Regression Errors Empirical CDF
We plot the empirical CDF, and it clearly shows that most of errors are actually
really small. Digging deeper into the values, we actually see that 93% of the
errors are actually between +-2
. I had a suspicion that this would happen
from the beginning - for those that tip, most of them would just tip the
standard rate of 15% - 20% in NY. Perhaps more would be on the side of 20% as it
is easier to compute. This actually means that a simple regressor could do
really well too. In any case, the RMSE for this model is 2.316
. It’s pretty
decent - happy to stick with it.
What if we could deploy this model as a component of a mobile app solution that helps the taxi driver estimate the expected tip for a particular trip?
If the features are all available at the point of pick up, the data can be sent from the client to the server for processing. At the server, we will predict whether or not there will be a tip and how much the tip will be.

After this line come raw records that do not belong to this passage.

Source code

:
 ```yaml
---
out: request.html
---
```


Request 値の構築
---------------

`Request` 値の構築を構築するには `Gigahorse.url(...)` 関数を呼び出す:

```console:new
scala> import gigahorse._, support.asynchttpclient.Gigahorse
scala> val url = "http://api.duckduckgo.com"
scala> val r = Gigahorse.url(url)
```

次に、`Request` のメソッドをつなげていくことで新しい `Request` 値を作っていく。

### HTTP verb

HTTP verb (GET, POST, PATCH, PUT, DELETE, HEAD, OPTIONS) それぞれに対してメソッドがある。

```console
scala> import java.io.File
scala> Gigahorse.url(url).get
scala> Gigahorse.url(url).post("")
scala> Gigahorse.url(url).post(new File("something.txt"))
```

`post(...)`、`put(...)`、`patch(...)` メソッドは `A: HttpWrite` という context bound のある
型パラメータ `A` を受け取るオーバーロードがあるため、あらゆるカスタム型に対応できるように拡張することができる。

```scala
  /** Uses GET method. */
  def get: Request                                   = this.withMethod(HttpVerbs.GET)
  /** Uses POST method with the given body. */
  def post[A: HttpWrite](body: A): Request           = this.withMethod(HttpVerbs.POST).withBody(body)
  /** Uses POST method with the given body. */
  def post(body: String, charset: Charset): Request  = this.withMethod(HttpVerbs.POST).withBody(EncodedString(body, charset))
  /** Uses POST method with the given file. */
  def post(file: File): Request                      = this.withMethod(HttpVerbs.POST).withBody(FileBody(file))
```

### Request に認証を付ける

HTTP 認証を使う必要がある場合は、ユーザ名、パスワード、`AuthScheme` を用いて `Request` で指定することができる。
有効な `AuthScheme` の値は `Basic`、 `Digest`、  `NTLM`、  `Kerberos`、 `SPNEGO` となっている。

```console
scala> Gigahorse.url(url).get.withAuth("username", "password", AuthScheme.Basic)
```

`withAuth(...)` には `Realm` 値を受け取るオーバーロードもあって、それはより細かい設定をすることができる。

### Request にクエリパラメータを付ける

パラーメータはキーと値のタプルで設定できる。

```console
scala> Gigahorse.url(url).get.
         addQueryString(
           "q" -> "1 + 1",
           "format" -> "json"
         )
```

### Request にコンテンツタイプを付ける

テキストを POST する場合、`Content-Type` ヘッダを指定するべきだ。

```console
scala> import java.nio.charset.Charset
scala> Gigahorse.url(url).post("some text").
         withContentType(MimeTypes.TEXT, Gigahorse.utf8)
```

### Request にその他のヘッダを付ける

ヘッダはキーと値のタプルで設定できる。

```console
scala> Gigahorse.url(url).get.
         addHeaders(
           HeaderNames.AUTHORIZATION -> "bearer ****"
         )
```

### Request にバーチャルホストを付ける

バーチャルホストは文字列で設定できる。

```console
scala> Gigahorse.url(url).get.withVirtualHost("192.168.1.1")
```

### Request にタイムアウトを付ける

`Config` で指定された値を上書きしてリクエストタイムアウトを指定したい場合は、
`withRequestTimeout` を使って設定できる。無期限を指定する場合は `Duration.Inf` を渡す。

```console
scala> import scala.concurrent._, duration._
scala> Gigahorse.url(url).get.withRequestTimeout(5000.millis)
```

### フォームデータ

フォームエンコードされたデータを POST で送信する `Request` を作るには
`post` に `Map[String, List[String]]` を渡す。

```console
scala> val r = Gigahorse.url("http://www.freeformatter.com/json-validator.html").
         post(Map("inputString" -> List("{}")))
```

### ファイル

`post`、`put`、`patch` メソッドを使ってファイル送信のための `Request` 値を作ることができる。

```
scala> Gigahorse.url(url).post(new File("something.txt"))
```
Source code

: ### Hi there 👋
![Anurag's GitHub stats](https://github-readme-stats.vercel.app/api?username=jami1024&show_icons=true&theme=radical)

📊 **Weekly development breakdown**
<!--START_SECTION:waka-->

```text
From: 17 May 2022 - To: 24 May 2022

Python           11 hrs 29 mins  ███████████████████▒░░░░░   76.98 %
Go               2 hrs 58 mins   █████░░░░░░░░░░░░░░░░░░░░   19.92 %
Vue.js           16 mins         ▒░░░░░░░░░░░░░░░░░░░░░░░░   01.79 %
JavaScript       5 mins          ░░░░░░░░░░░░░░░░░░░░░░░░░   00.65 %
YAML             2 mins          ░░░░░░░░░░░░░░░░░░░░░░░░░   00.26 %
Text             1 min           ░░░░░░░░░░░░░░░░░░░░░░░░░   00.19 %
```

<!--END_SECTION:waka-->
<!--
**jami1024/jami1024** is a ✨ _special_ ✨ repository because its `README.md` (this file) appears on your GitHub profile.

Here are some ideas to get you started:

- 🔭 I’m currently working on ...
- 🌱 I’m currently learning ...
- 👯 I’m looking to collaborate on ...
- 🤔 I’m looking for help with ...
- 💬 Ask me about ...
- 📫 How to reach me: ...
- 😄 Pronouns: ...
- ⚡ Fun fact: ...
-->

Implementing interpretability models would allow us to ascertain exactly which levers to pull to make this trip one with a tip. For example, we could identify that for this particular trip, if the duration is significantly shorter, then we might want to flag to this to the driver. The driver might then speed up a little so as to earn that extra tip. The downsides of this of course, would be that there might be dangerous driving, and the passenger might end up not tipping because of dangerous driving. These are just ideas of course.
The fundamental principle would be to predict whether or not there will be a tip, and then sending the levers which the driver can pull to earn or maximize the tip.
This was a pretty interesting exercise - I suspect nothing complicated was really needed. We could really try our best to push the limits of the accuracy of this, but it would take too much time. Tipping is perhaps based on the driver and the passenger, more than the distance of the journey or the features given in this dataset.